In an environment that’s full of people getting fucked, it’s probably easy for someone like Jordan to worry about their recovering band mate, but that’s not the case at all. Oli claims that he’s happy now and doesn’t feel that addiction is something that is ever going to bother him again. “To be honest, if I wanted to do them, then I wouldn’t have any qualms. I wouldn’t have any worries because I’m a happy person and I’d never ever want to go down that lane again. I can freely drink and I can hang out and party with people. I’m constantly faced by people with drugs. Someone could rack a line up now and I wouldn’t be like ‘I’ve gotta get out because I wanna do that’. I’d be like ‘whatever’”. 

It’s not uncommon that following a bad experience – particularly substance abuse – a former addict will come out and preach about how people shouldn’t go down the same route as them and make the same mistakes. He’s not exactly condoning the use of drugs, but Oli doesn’t believe that it’s wrong to experiment. After “putting his foot in it” during a Metal Hammer interview where he said “everyone should try acid” he seems keen to clear the air. “I don’t want to tell everyone to do drugs, but they are an experience. I’m not going to sit here and say I never enjoyed taking them because I’d be lying. At the end of the day, when I started taking drugs, I fucking loved them. They are a laugh and as long as they’re still a laugh then you’re not in any big problems. But at the same time, there’s a point in everyone’s life where they’ll become not fun anymore and you’re doing them to escape something,” he says. 

Using drugs as an escape can lead to many different endings – death is the final answer, but the path to it seems a lot more hurtful. Addiction takes over your life and getting hold of drugs becomes your main priority – often taking its toll on relationships more than anything else. People began to fear for his life but that was the last thing on his mind. “I think the drugs it stopped me from fearing death,” Oli muses. “When you become a drug addict you don’t really care about anything but drugs, so death doesn’t really come into it. You’re kind of aware that that could become an eventuality.”

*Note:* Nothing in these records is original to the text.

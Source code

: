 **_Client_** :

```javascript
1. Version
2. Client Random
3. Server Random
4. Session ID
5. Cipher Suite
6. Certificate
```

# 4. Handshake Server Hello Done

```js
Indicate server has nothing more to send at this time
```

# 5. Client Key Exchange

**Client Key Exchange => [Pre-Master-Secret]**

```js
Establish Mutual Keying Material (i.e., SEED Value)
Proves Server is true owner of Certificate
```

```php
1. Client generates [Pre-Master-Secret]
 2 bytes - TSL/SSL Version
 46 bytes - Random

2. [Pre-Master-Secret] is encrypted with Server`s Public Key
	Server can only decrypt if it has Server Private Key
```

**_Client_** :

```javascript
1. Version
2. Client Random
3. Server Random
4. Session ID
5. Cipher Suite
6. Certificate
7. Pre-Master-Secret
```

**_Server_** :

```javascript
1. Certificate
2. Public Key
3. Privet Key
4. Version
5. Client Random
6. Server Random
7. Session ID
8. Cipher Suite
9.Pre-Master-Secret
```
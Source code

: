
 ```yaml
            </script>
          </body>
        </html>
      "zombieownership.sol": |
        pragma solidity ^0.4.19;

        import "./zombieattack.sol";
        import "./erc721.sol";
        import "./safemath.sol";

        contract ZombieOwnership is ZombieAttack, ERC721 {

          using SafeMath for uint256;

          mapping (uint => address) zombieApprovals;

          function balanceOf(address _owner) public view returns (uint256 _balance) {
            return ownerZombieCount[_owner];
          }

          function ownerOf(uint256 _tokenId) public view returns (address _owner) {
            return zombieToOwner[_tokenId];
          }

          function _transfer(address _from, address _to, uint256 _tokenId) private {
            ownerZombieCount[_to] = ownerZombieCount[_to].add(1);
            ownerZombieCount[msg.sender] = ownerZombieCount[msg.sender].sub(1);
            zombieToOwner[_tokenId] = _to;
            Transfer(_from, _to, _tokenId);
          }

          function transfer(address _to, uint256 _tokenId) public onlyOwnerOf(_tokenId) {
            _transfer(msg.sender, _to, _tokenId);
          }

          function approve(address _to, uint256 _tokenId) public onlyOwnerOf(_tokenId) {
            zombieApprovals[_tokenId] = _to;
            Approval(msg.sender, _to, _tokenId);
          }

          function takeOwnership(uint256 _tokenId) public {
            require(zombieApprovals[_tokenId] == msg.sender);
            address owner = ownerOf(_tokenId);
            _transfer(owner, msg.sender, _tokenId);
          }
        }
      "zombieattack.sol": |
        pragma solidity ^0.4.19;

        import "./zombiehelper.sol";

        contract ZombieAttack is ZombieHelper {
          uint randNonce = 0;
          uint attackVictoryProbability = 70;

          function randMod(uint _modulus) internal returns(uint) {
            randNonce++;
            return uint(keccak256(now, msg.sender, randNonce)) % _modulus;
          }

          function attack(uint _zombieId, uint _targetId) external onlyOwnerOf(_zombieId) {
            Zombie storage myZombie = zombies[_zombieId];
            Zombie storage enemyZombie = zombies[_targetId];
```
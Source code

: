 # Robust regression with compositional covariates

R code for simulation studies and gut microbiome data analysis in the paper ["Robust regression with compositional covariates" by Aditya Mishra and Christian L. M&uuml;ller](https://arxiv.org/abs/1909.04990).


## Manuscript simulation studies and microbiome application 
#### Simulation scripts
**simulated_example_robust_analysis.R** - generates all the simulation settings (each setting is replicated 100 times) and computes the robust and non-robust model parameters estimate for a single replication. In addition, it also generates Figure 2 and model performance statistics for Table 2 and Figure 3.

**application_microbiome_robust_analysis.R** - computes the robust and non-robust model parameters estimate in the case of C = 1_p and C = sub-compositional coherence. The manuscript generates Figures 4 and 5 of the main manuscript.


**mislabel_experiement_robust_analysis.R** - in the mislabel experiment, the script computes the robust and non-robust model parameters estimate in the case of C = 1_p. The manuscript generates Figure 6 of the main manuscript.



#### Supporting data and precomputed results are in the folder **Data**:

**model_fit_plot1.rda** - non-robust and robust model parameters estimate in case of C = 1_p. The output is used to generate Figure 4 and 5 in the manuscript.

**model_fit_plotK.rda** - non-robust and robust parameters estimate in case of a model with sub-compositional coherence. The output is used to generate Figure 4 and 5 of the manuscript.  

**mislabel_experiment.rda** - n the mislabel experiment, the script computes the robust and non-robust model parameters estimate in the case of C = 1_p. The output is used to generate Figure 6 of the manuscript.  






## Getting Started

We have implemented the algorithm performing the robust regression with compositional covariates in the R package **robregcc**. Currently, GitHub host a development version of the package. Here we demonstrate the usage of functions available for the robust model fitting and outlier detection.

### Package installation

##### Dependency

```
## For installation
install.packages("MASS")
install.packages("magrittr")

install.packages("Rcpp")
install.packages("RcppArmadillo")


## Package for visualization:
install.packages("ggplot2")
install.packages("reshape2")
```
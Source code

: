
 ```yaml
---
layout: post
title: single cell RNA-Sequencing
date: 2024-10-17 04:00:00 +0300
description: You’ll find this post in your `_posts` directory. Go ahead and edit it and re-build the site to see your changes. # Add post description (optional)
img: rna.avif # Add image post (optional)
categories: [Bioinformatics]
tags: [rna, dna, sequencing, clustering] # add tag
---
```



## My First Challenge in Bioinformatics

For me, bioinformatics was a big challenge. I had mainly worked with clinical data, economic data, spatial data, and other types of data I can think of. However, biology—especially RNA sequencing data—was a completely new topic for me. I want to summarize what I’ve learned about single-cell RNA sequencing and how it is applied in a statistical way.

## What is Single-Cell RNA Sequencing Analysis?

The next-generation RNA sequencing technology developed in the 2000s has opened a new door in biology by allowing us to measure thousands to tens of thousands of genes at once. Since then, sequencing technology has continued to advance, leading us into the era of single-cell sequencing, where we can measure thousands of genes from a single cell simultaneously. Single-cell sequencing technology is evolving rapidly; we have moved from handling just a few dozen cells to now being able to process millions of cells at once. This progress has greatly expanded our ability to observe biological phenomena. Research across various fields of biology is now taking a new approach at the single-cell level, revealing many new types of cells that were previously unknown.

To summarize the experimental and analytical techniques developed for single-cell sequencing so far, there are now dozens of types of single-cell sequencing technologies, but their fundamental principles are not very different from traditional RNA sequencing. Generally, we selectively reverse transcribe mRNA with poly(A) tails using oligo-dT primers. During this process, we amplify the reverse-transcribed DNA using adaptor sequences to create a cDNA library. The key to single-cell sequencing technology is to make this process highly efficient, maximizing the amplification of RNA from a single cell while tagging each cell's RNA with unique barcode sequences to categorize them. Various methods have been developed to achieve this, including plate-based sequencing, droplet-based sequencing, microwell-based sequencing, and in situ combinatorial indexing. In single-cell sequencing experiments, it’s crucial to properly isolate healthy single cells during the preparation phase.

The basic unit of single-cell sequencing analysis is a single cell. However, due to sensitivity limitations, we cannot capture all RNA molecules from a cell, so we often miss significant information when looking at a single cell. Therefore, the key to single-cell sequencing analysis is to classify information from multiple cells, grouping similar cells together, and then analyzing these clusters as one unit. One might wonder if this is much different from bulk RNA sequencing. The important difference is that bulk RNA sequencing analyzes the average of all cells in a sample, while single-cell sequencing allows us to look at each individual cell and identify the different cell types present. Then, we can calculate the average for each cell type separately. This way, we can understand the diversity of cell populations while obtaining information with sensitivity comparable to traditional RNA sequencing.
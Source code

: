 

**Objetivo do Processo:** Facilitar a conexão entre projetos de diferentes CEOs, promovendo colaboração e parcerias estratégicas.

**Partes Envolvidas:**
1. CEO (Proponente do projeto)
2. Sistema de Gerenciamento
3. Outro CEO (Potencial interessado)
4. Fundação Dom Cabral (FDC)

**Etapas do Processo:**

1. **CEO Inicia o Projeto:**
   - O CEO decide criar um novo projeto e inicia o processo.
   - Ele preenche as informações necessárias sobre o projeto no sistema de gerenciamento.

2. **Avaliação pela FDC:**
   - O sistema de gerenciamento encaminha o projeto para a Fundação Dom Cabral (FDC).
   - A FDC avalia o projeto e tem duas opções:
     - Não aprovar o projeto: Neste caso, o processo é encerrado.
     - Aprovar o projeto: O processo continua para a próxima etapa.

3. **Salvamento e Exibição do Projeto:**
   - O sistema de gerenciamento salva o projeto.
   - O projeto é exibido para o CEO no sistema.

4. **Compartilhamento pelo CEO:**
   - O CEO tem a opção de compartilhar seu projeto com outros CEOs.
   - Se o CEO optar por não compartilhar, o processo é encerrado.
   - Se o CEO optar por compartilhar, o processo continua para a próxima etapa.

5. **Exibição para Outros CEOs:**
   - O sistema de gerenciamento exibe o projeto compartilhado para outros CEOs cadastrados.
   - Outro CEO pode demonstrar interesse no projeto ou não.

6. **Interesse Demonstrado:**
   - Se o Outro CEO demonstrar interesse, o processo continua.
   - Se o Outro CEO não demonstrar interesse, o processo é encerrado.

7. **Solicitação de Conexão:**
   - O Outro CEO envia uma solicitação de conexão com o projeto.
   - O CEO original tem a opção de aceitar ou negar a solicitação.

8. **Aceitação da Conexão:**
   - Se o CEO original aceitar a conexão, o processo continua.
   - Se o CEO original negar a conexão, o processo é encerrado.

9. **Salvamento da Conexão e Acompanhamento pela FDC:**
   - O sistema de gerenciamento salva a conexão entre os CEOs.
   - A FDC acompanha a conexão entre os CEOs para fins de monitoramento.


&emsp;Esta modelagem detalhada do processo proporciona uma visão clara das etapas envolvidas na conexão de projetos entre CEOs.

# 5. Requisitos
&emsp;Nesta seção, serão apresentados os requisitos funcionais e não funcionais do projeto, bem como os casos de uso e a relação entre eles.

Following his month-long spell in rehab, he came out the other side more resilient, and began taking more control with the recording process of their work. The band “pretty much” produced Sempiternal and took the reins completely when recording That’s The Spirit. We’ve also seen a massive shift in the frontman’s vocal abilities. He’s given up screaming, instead choosing to sing, and since coming off drugs, he sounds more refined. He also feels more rewarded himself when seeing people singing along to his lyrics. “Screaming is cool, but to sing well and to pull it off with everyone singing along with you is just better. It’s all new to me, so it’s something that I’m progressively getting better at,” he says while placing his full bottle of water on the floor after Jordan breaks the sad news that it’s fizzy. 

Seemingly harking back to his troubled times, many of the band’s lyrics are about people doing him wrong and letting him down. I wouldn’t hold my breath if I was you / Cause I’ll forget but I’ll never forgive you / Don’t you know? Don’t you know? / True friends stab you in the front, he sings in ‘True Friends’. There are also strong messages of condescension throughout ‘Happy Song’ that suggest that people maybe didn’t care quite as much as they could have: Just sing along / A little fucking louder / To a happy song / I’ll be alright. Those lyrics are conveyed in an extremely sarcastic tone, Oli explains. “It’s totally sarcastic. The album is all about making light out of dark, you know what I mean? With That’s The Spirit, I like it because it sounds very positive but if you scratch the surface there’s quite a dark sentiment. The saying is only ever used in a situation that’s quite bleak. You only ever say it to someone who’s just got to get on with it and you don’t really know what else to say.” 

Fortunately, however, for Oli, Bring Me The Horizon, and fans alike, he’s kicked the addiction. And since, the world has been blessed with two incredible albums in the form of Sempiternal and That’s The Spirit. With a huge world tour spanning four months in support of the new record, including one massive show at Alexandra Palace in London, the band have stated their intentions: they’re set to take over.